== Available records ==

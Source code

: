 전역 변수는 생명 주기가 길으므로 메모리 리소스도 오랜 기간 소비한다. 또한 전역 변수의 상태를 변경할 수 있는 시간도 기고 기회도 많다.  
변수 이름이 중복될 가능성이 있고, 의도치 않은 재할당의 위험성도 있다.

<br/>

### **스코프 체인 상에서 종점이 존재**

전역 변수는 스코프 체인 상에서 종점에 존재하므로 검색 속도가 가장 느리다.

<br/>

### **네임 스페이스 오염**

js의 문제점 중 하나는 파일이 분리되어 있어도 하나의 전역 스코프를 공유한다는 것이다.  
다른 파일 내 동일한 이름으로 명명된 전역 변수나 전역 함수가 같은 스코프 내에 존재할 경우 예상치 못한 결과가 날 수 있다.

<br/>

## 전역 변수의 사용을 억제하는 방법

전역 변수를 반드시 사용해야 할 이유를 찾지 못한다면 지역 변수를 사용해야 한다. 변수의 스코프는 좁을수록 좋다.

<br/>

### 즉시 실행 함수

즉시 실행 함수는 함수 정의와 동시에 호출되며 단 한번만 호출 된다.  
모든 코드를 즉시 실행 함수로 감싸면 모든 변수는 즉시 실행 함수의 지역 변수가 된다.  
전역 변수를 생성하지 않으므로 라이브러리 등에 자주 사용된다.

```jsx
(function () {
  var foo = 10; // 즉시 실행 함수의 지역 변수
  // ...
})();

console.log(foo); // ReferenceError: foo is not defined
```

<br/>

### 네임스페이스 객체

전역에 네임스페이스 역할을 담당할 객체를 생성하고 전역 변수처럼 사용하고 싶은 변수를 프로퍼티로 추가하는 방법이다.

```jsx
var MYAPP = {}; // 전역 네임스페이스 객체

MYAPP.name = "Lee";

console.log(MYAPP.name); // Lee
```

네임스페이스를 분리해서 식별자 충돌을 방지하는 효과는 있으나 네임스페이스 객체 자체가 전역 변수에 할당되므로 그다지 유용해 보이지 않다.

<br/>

===

List each line in the listing that contains the string "네임스페이스".

## Solution for this problem
### 네임스페이스 객체
전역에 네임스페이스 역할을 담당할 객체를 생성하고 전역 변수처럼 사용하고 싶은 변수를 프로퍼티로 추가하는 방법이다.
var MYAPP = {}; // 전역 네임스페이스 객체
네임스페이스를 분리해서 식별자 충돌을 방지하는 효과는 있으나 네임스페이스 객체 자체가 전역 변수에 할당되므로 그다지 유용해 보이지 않다.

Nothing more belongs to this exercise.